S. Y. Kim1, T. Kawaguchi1, L. Yan2, Q. Qi2, S. Liu2, J. Young1, K. Takabe1  1Roswell Park Cancer Institute,Surgical Oncology,Buffalo, NY, USA 2Roswell Park Cancer Institute,Biostatistics And Bioinformatics,Buffalo, NY, USA

Introduction:  MicroRNAs (miRNAs) are noncoding RNAs with 19-25 nucleotides that exert their genetic effect by either mRNA degradation or inhibition of the translation of mRNA. Dysregulations of miRNAs have been identified to play a critical role in carcinogenesis and the development of various types of cancer including breast cancer (BrCa). Some miRNAs are reported as oncogenic miRNAs that are associated with drug resistance in BrCa patients. Some miRNAs, such as miR-18a and miR-205, are reported to have both oncogenic and suppressive roles.

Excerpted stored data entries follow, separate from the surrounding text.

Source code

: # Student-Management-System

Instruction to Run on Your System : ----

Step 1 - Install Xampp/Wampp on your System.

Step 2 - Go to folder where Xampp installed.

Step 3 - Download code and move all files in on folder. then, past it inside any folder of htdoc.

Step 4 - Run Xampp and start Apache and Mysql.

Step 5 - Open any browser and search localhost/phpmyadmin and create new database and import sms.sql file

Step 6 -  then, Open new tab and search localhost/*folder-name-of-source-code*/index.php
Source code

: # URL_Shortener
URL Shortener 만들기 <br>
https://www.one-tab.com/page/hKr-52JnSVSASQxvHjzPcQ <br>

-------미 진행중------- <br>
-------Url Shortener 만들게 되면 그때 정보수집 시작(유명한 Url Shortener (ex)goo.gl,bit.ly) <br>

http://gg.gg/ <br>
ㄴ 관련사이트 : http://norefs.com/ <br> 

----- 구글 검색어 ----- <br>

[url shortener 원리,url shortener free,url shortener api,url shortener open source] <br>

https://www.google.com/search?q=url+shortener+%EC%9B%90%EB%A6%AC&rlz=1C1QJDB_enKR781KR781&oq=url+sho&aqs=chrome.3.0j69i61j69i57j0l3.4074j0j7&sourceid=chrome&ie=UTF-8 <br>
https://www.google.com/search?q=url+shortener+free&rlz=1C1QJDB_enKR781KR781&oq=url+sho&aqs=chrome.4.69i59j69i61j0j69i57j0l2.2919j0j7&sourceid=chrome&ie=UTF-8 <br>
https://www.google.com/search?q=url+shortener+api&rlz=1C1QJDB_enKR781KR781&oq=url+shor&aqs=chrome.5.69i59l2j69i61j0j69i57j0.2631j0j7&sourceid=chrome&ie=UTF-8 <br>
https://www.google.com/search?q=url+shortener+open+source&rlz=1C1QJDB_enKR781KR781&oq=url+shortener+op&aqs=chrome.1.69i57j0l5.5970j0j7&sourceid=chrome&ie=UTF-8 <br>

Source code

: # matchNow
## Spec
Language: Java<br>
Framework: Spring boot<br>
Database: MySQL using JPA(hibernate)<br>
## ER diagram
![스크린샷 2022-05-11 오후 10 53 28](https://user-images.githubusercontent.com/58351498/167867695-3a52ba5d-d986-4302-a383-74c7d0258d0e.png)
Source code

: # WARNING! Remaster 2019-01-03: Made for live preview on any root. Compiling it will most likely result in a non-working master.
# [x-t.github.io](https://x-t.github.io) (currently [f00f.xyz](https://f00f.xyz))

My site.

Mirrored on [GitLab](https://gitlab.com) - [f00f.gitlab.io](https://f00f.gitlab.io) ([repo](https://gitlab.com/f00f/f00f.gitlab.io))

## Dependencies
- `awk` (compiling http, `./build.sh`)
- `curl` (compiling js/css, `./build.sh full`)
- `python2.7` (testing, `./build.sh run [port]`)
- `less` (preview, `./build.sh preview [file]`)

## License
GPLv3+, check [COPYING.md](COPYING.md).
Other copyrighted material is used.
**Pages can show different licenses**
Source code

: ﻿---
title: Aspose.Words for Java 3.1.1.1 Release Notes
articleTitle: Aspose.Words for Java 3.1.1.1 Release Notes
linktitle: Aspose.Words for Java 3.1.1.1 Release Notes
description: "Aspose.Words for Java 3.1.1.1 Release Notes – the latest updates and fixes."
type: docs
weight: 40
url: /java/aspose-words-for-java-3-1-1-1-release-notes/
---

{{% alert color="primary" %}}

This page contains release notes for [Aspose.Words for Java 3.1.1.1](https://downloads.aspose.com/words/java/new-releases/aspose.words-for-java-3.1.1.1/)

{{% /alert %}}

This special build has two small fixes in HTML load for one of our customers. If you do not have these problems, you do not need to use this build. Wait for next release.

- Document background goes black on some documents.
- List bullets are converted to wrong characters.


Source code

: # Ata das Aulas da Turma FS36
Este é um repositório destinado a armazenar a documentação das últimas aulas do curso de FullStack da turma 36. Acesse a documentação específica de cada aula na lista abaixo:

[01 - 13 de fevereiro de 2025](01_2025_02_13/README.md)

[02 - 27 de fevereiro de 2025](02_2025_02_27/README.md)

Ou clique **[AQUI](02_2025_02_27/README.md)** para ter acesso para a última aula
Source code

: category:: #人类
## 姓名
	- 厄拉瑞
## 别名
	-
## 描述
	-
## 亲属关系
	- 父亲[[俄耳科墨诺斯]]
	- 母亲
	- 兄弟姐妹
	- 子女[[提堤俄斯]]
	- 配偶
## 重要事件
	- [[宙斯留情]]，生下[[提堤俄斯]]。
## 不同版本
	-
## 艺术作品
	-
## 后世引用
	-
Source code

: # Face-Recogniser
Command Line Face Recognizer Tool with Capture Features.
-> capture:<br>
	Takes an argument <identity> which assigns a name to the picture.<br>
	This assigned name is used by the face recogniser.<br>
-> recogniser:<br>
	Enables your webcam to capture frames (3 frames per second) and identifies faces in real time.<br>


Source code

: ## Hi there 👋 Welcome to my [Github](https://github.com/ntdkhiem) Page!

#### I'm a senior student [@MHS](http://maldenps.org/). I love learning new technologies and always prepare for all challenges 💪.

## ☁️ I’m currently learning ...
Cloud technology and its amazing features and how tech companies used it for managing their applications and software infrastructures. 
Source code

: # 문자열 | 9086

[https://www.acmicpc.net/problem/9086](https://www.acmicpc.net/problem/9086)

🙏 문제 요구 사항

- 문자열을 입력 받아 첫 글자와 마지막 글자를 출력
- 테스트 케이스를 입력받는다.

MiR-744, on the other hand, has been reported to promote cell proliferation in vitro, but its relevance in patients is unknown. Identification of novel prognostic biomarkers typically requires a big dataset that provides sufficient statistical power for discovery and validation research. In this study we took advantage of the high-throughput data from The Cancer Genome Atlas (TCGA) as a validation cohort to evaluate the clinical relevance of miR-18a, miR-21, miR-155, miR-205,and miR-744.

Methods:  All data was obtained from The Cancer Genome Atlas (TCGA). Expression of four miRNAs, miR-18a, miR-21, miR-155, and miR-205, which have oncogenic and/or suppressive roles in BrCa patients, and another miRNA with unknown clinical relevance (miR-744) were retrieved from the GDC data portal for analyses.  After miRNA-specific thresholds were derived from the data and used to group the patients into either a high expression or low expression group, survival data was calculated using the Cox proportional hazard model.

Results: Among the 1097 breast cancer samples logged in TCGA, 1053 samples were found to contain both clinical data and microRNA-seq datasets on the miRNAs of interest. High expression of miR-18a, the miRNA that is reported to have both oncogenic and suppressive roles in BrCa patients, demonstrated significantly better prognosis (p=0.037), whereas it was not significant with miR-205 expression (p=0.070). Surprisingly, high expression levels of miR-21 and miR-155, the two miRNAs that are well known as “oncogenic” miRNAs, also demonstrated significantly better prognoses (p=0.030 and 0.005, respectively). MiR-744, which currently has unknown clinical relevance, but has been reported to be oncogenic in vitro, was also associated with a significantly better prognosis when highly expressed (p=0.027).

Conclusion: By utilizing a big dataset (TCGA) with sufficient statistical power, we found that high expression of miR-18a, miR-21, miR-155, and miR-744 were all significantly associated with better overall survival. We were able to clarify that miR-18a and miR-205 had a positive impact on survival despite some reports of their oncogenic functions. We conclude that it is necessary to reevaluate the survival impact of each miRNA whose functions are seemingly straightforward.